Ten blog powstał z potrzeby swobodnego wypowiedzenia sie na tematy polityczne, albowiem od dzieciństwa odczuwam skutki wydarzeń politycznych, sam jakiś czas zajmowałem sie czynnie polityką i nie mogę się od niej uwolnić. Można powiedzieć, że jestem nią zarażony. Życie polityczne w kraju i na świecie obserwuję z tzw. prowincji, tj. średniej wielkości miasta położonego na wschodnich krańcach RP, ale miasta, które ma procentowo największą liczbę swoich przedstawicieli w Parlamencie. To o czymś mówi, a także to, że jeden z nich jest moim uczniem. A poza tym, każdemu z nich osobiście ściskałem rękę. Niektórych uważam za swoich przyjaciół. Mam więc powody, by publicznie wypowiadać sie na tematy polityczne. Po co? Bo mam taką nadzieję, że mój głos, moja opinia o tym, co się dzieje aktualnie i co nas wszystkich dotyczy, moja propozycja rozwiązania jakiegoś problemu - mogą być przypadkowo dostrzeżone przez "Wielkich" naszego świata politycznego i - mam taką nadzieję - wpłynąć na "bieg lawiny".

poniedziałek, 1 stycznia 2018


Szantaż


Rosja prowadzi perfidną politykę.
 Ale polityka przecież opiera sie w dużej mierze na perfidii, bowiem zawsze tu chodzi o to, by "wyjść na swoje" z jak najbardziej korzystnym bilansem w różnych dziedzinach. Ale taki korzystny bilans dla mnie, oznacza mniej korzystny dla mojego partnera politycznego.

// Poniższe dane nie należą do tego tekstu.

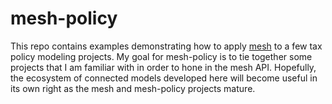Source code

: # mesh-policy

This repo contains examples demonstrating how to apply [mesh][] to a few tax policy modeling projects. My goal for mesh-policy is to tie together some projects that I am familiar with in order to hone in the mesh API. Hopefully, the ecosystem of connected models developed here will become useful in its own right as the mesh and mesh-policy projects mature.

[mesh]: https://github.com/hdoupe/mesh
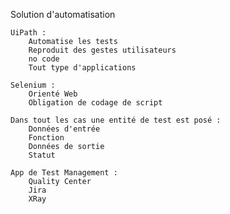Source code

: Solution d'automatisation

    UiPath :
        Automatise les tests
        Reproduit des gestes utilisateurs
        no code
        Tout type d'applications

    Selenium : 
        Orienté Web
        Obligation de codage de script

    Dans tout les cas une entité de test est posé :
        Données d'entrée
        Fonction
        Données de sortie
        Statut

    App de Test Management : 
        Quality Center
        Jira
        XRay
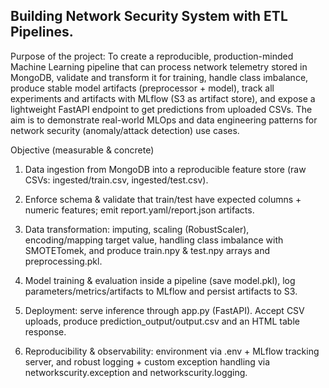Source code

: ## Building Network Security System with ETL Pipelines.

Purpose of the project:
To create a reproducible, production-minded Machine Learning pipeline that can process network telemetry stored in MongoDB, validate and transform it for training, handle class imbalance, produce stable model artifacts (preprocessor + model), track all experiments and artifacts with MLflow (S3 as artifact store), and expose a lightweight FastAPI endpoint to get predictions from uploaded CSVs. The aim is to demonstrate real-world MLOps and data engineering patterns for network security (anomaly/attack detection) use cases.

Objective (measurable & concrete)
1) Data ingestion from MongoDB into a reproducible feature store (raw CSVs: ingested/train.csv, ingested/test.csv).

2) Enforce schema & validate that train/test have expected columns + numeric features; emit report.yaml/report.json artifacts.

3) Data transformation: imputing, scaling (RobustScaler), encoding/mapping target value, handling class imbalance with SMOTETomek, and produce train.npy & test.npy arrays and preprocessing.pkl.

4) Model training & evaluation inside a pipeline (save model.pkl), log parameters/metrics/artifacts to MLflow and persist artifacts to S3.

5) Deployment: serve inference through app.py (FastAPI). Accept CSV uploads, produce prediction_output/output.csv and an HTML table response.

6) Reproducibility & observability: environment via .env + MLflow tracking server, and robust logging + custom exception handling via networkscurity.exception and networkscurity.logging.
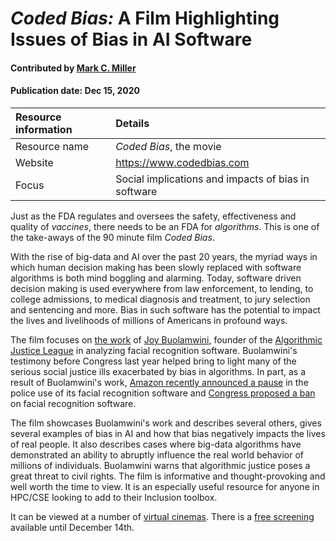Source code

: # *Coded Bias:* A Film Highlighting Issues of Bias in AI Software

#### Contributed by [Mark C. Miller](http://github.com/markcmiller86 "Mark C. Miller")
#### Publication date: Dec 15, 2020

Resource information | Details
:--- | :--- 
Resource name | *Coded Bias*, the movie
Website | https://www.codedbias.com
Focus | Social implications and impacts of bias in software

Just as the FDA regulates and oversees the safety, effectiveness and quality of
*vaccines*, there needs to be an FDA for *algorithms*. This is one of the take-aways
of the 90 minute film *Coded Bias*.

With the rise of big-data and AI over the past 20 years, the myriad ways in which human
decision making has been slowly replaced with software algorithms is both mind boggling
and alarming. Today, software driven decision making is used everywhere from law
enforcement, to lending, to college admissions, to medical diagnosis and treatment, to
jury selection and sentencing and more. Bias in such software has the potential to impact
the lives and livelihoods of millions of Americans in profound ways.

The film focuses on
[the work](https://news.mit.edu/2018/study-finds-gender-skin-type-bias-artificial-intelligence-systems-0212) of
[Joy Buolamwini](https://en.wikipedia.org/wiki/Joy_Buolamwini), founder of the
[Algorithmic Justice League](https://www.ajl.org) in analyzing facial recognition software.
Buolamwini's testimony before Congress last year helped bring to light many of the serious social justice ills
exacerbated by bias in algorithms. In part, as a result of Buolamwini's work,
[Amazon recently announced a pause](https://www.aboutamazon.com/news/policy-news-views/we-are-implementing-a-one-year-moratorium-on-police-use-of-rekognition)
in the police use of its facial recognition software and
[Congress proposed a ban](https://www.markey.senate.gov/news/press-releases/senators-markey-and-merkley-and-reps-jayapal-pressley-to-introduce-legislation-to-ban-government-use-of-facial-recognition-other-biometric-technology)
on facial recognition software.

The film showcases Buolamwini's work and describes several others, gives several examples of bias
in AI and how that bias negatively impacts the lives of real people. It also describes cases
where big-data algorithms have demonstrated an ability to abruptly influence the real world behavior
of millions of individuals. Buolamwini warns that algorithmic justice poses a great threat to
civil rights. The film is informative and thought-provoking and well worth the time to view. It
is an especially useful resource for anyone in HPC/CSE looking to add to their Inclusion toolbox.

It can be viewed at a number of [virtual cinemas](https://www.codedbias.com/virtualcinema). There
is a [free screening](https://www.meetup.com/AI-LA-Meetup/events/274929071/) available until
December 14th.
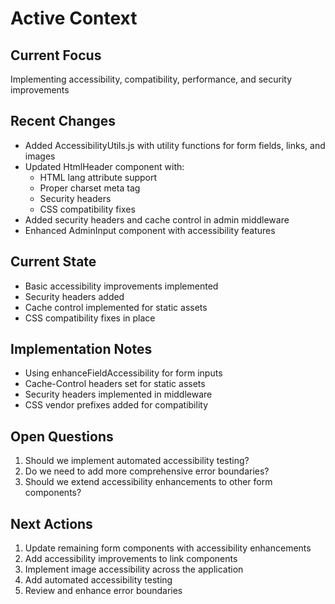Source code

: # Active Context

## Current Focus
Implementing accessibility, compatibility, performance, and security improvements

## Recent Changes
- Added AccessibilityUtils.js with utility functions for form fields, links, and images
- Updated HtmlHeader component with:
  - HTML lang attribute support
  - Proper charset meta tag
  - Security headers
  - CSS compatibility fixes
- Added security headers and cache control in admin middleware
- Enhanced AdminInput component with accessibility features

## Current State
- Basic accessibility improvements implemented
- Security headers added
- Cache control implemented for static assets
- CSS compatibility fixes in place

## Implementation Notes
- Using enhanceFieldAccessibility for form inputs
- Cache-Control headers set for static assets
- Security headers implemented in middleware
- CSS vendor prefixes added for compatibility

## Open Questions
1. Should we implement automated accessibility testing?
2. Do we need to add more comprehensive error boundaries?
3. Should we extend accessibility enhancements to other form components?

## Next Actions
1. Update remaining form components with accessibility enhancements
2. Add accessibility improvements to link components
3. Implement image accessibility across the application
4. Add automated accessibility testing
5. Review and enhance error boundaries

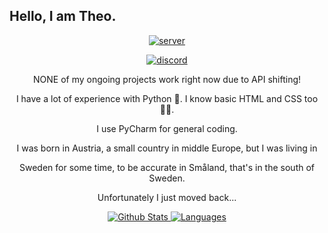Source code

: ## Hello, I am Theo.
<p align="center"> <a href="https://discord.gg/ffkz2txYpg"><img src="https://img.shields.io/badge/Join-My%20Discord-blue" alt="server"/></a> </p>
<p align="center"> <a href="https://discord.gg/ffkz2txYpg"><img src="https://discord.c99.nl/widget/theme-2/895909117833654272.png" alt="discord"/></a> </p>
<p align="center"> NONE of my ongoing projects work right now due to API shifting!</b>
<p align="center"> I have a lot of experience with Python 🐍. I know basic HTML and CSS too 👨‍💻. </p>
<p align="center"> I use PyCharm for general coding. </p>
<p align="center"> I was born in Austria, a small country in middle Europe, but I was living in </p>
<p align="center"> Sweden for some time, to be accurate in Småland, that's in the south of Sweden. </p>
<p align="center"> Unfortunately I just moved back... </p>
<p align="center">
<a href="https://github.com/pacify">
         <img alt="Github Stats" src="https://github-readme-stats.vercel.app/api?username=its-gallium&show_icons=true&theme=midnight-purple&count_private=true)">
         <img alt="Languages" src="https://github-readme-stats.vercel.app/api/top-langs?username=its-gallium&langs_count=10&show_icons=true&layout=compact&bg_color=1f1d2e&text_color=FAF4ED&icon_color=C3A6E6&title_color=9CCFD8">
         </a>
</p>
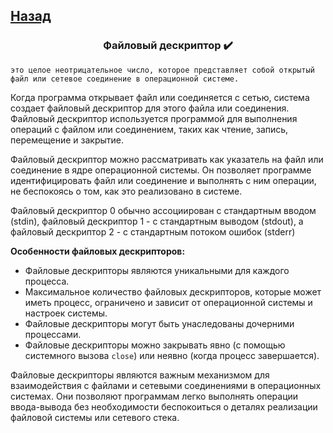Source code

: ## [Назад](../FileSystem/fs.md)

### <center>Файловый дескриптор ✔️</center>
`это целое неотрицательное число, которое представляет собой открытый файл или сетевое соединение в операционной системе.`

Когда программа открывает файл или соединяется с сетью, система создает файловый дескриптор для этого файла или соединения. Файловый дескриптор используется программой для выполнения операций с файлом или соединением, таких как чтение, запись, перемещение и закрытие.

Файловый дескриптор можно рассматривать как указатель на файл или соединение в ядре операционной системы. Он позволяет программе идентифицировать файл или соединение и выполнять с ним операции, не беспокоясь о том, как это реализовано в системе.

Файловый дескриптор 0 обычно ассоциирован с стандартным вводом (stdin), файловый дескриптор 1 - с стандартным выводом (stdout), а файловый дескриптор 2 - с стандартным потоком ошибок (stderr)

**Особенности файловых дескрипторов:**

* Файловые дескрипторы являются уникальными для каждого процесса.
* Максимальное количество файловых дескрипторов, которые может иметь процесс, ограничено и зависит от операционной системы и настроек системы.
* Файловые дескрипторы могут быть унаследованы дочерними процессами.
* Файловые дескрипторы можно закрывать явно (с помощью системного вызова `close`) или неявно (когда процесс завершается).

Файловые дескрипторы являются важным механизмом для взаимодействия с файлами и сетевыми соединениями в операционных системах. Они позволяют программам легко выполнять операции ввода-вывода без необходимости беспокоиться о деталях реализации файловой системы или сетевого стека.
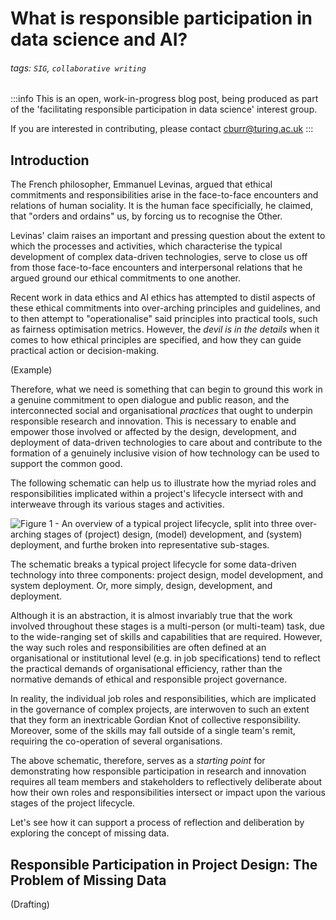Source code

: # What is responsible participation in data science and AI?

###### tags: `SIG`, `collaborative writing`

:::info
This is an open, work-in-progress blog post, being produced as part of the 'facilitating responsible participation in data science' interest group. 

If you are interested in contributing, please contact cburr@turing.ac.uk
:::

## Introduction

The French philosopher, Emmanuel Levinas, argued that ethical commitments and responsibilities arise in the face-to-face encounters and relations of human sociality. It is the human face specificially, he claimed, that "orders and ordains" us, by forcing us to recognise the Other. 

Levinas' claim raises an important and pressing question about the extent to which the processes and activities, which characterise the typical development of complex data-driven technologies, serve to close us off from those face-to-face encounters and interpersonal relations that he argued ground our ethical commitments to one another. 

Recent work in data ethics and AI ethics has attempted to distil aspects of these ethical commitments into over-arching principles and guidelines, and to then attempt to "operationalise" said principles into practical tools, such as fairness optimisation metrics. However, the *devil is in the details* when it comes to how ethical principles are specified, and how they can guide practical action or decision-making. 

(Example)

Therefore, what we need is something that can begin to ground this work in a genuine commitment to open dialogue and public reason, and the interconnected social and organisational *practices* that ought to underpin responsible research and innovation. This is necessary to enable and empower those involved or affected by the design, development, and deployment of data-driven technologies to care about and contribute to the formation of a genuinely inclusive vision of how technology can be used to support the common good. 

The following schematic can help us to illustrate how the myriad roles and responsibilities implicated within a project's lifecycle intersect with and interweave through its various stages and activities.

![Figure 1 - An overview of a typical project lifecycle, split into three over-arching stages of (project) design, (model) development, and (system) deployment, and furthe broken into representative sub-stages. ](https://i.imgur.com/KDI6CPY.png)

The schematic breaks a typical project lifecycle for some data-driven technology into three components: project design, model development, and system deployment. Or, more simply, design, development, and deployment. 

Although it is an abstraction, it is almost invariably true that the work involved throughout these stages is a multi-person (or multi-team) task, due to the wide-ranging set of skills and capabilities that are required. However, the way such roles and responsibilities are often defined at an organisational or institutional level (e.g. in job specifications) tend to reflect the practical demands of organisational efficiency, rather than the normative demands of ethical and responsible project governance. 

In reality, the individual job roles and responsibilities, which are implicated in the governance of complex projects, are interwoven to such an extent that they form an inextricable Gordian Knot of collective responsibility. Moreover, some of the skills may fall outside of a single team's remit, requiring the co-operation of several organisations. 

The above schematic, therefore, serves as a *starting point* for demonstrating how responsible participation in research and innovation requires all team members and stakeholders to reflectively deliberate about how their own roles and responsibilities intersect or impact upon the various stages of the project lifecycle. 

Let's see how it can support a process of reflection and deliberation by exploring the concept of missing data.

## Responsible Participation in Project Design: The Problem of Missing Data

(Drafting)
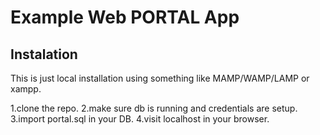 Example Web PORTAL App
======================

Instalation
-----------

This is just local installation using something like MAMP/WAMP/LAMP or xampp.

1.clone the repo.
2.make sure db is running and credentials are setup.
3.import portal.sql in your DB.
4.visit localhost in your browser.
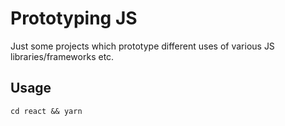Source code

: # Prototyping JS

Just some projects which prototype different uses of various JS libraries/frameworks etc.

## Usage

`cd react && yarn`
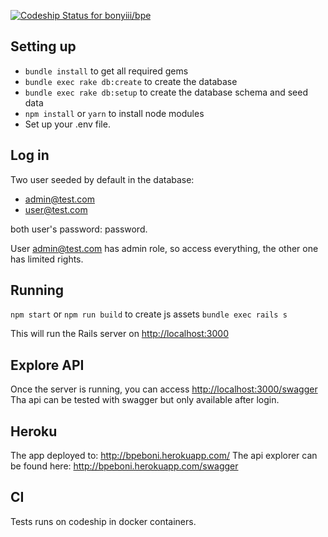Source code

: [ ![Codeship Status for bonyiii/bpe](https://app.codeship.com/projects/c28302e0-c6c5-0134-be7a-7a0e44e66932/status?branch=master)](https://app.codeship.com/projects/198707)

## Setting up

* `bundle install` to get all required gems
* `bundle exec rake db:create` to create the database
* `bundle exec rake db:setup` to create the database schema and seed data
* `npm install` or `yarn` to install node modules
* Set up your .env file.

## Log in

Two user seeded by default in the database:

* admin@test.com
* user@test.com

both user's password: password.

User admin@test.com has admin role, so access everything, the other one has limited rights.

## Running

`npm start` or `npm run build` to create js assets
`bundle exec rails s`


This will run the Rails server on <http://localhost:3000> 

## Explore API

Once the server is running, you can access <http://localhost:3000/swagger>
Tha api can be tested with swagger but only available after login.

## Heroku

The app deployed to: http://bpeboni.herokuapp.com/
The api explorer can be found here: http://bpeboni.herokuapp.com/swagger

## CI

Tests runs on codeship in docker containers.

    Rosja ma problemy ekonomiczne w związku z ogólnoświatowym kryzysem gospodarczym, ale stara się wykorzystać je do załatwienia swych politycznych celów, czyli dominacji w regionie i w świecie. Doskonale politycy rosyjscy wyczuli słabość polityków Unii Europejskiej, uzależnienie prawie wszystkich krajów europejskich od dostaw ropy i gazu z Rosji i teraz przykręcają kurek z gazem, zmuszając swoich partnerów gospodarczych, czyli wszystkich uzależnionych od rosyjskiego gazu, do negocjacji. Rzecz w tym, że to uzależnienie jest tak wielkie, iż to Rosja będzie stawiała swoje warunki cenowe i polityczne, które my, Europejczycy , będziemy musieli spełnić. Innego bowiem wyjścia nie mamy.